AIM OF THE TASK: Check every line of the entries for "addr", and copy the lines that hold it.
- Opening Delimiter -
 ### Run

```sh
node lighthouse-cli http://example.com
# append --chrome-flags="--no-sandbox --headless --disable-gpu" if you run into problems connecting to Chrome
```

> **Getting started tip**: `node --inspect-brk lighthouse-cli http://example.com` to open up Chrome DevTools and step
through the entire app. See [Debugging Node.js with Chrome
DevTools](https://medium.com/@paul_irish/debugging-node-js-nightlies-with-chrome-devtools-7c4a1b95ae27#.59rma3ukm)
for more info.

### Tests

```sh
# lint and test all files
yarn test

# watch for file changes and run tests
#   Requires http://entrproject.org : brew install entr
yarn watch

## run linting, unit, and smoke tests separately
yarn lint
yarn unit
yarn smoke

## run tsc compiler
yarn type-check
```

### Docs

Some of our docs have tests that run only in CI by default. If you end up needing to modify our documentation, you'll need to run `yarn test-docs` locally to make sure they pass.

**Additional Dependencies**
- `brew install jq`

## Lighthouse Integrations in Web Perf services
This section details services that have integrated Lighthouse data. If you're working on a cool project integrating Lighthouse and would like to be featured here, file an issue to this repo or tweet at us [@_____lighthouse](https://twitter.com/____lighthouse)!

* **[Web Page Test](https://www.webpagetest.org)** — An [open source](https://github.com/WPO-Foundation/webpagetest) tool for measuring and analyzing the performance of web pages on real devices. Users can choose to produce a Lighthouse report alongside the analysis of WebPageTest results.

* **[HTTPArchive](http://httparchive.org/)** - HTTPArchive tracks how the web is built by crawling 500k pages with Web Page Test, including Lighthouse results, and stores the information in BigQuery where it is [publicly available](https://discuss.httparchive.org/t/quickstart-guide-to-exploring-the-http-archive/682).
- Closing Delimiter -
- Opening Delimiter -
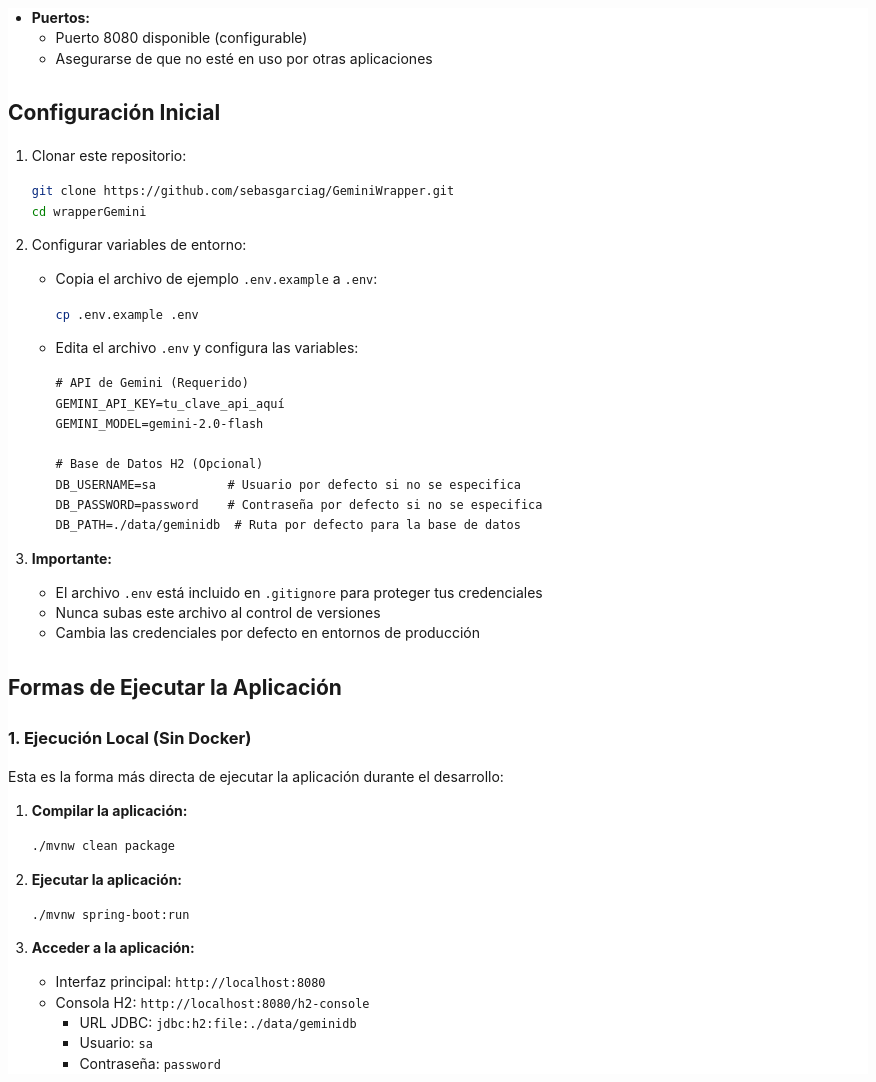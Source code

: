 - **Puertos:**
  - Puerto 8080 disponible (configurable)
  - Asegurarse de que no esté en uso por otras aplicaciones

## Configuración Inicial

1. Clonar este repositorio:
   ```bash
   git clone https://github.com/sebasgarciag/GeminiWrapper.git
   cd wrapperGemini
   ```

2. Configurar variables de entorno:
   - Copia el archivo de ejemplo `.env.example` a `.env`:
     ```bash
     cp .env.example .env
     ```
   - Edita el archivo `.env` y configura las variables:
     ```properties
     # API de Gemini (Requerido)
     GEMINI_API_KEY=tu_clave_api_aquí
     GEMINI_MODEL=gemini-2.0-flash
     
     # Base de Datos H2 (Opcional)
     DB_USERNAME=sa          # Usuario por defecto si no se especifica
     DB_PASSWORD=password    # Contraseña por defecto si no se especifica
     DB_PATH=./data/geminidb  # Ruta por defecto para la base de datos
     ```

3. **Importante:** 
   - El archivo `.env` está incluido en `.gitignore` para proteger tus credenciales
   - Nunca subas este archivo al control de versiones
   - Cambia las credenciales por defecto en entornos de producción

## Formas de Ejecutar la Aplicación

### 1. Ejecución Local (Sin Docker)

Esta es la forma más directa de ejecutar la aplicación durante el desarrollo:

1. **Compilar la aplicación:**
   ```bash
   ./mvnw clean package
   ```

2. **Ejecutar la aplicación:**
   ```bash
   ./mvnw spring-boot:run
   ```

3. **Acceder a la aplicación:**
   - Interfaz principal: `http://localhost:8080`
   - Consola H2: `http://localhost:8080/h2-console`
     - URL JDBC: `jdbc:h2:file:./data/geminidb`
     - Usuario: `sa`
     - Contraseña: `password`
- Closing Delimiter -
- Opening Delimiter -
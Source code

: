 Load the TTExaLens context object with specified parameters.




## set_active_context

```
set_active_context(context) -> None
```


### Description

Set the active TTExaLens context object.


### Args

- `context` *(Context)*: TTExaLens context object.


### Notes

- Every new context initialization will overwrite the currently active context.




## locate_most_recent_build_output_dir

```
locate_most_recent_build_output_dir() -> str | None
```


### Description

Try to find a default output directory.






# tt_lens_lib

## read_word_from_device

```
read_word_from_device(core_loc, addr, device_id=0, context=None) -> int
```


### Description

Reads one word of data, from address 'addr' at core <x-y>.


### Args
- Closing Delimiter -
REPLY:
read_word_from_device(core_loc, addr, device_id=0, context=None) -> int
Reads one word of data, from address 'addr' at core <x-y>.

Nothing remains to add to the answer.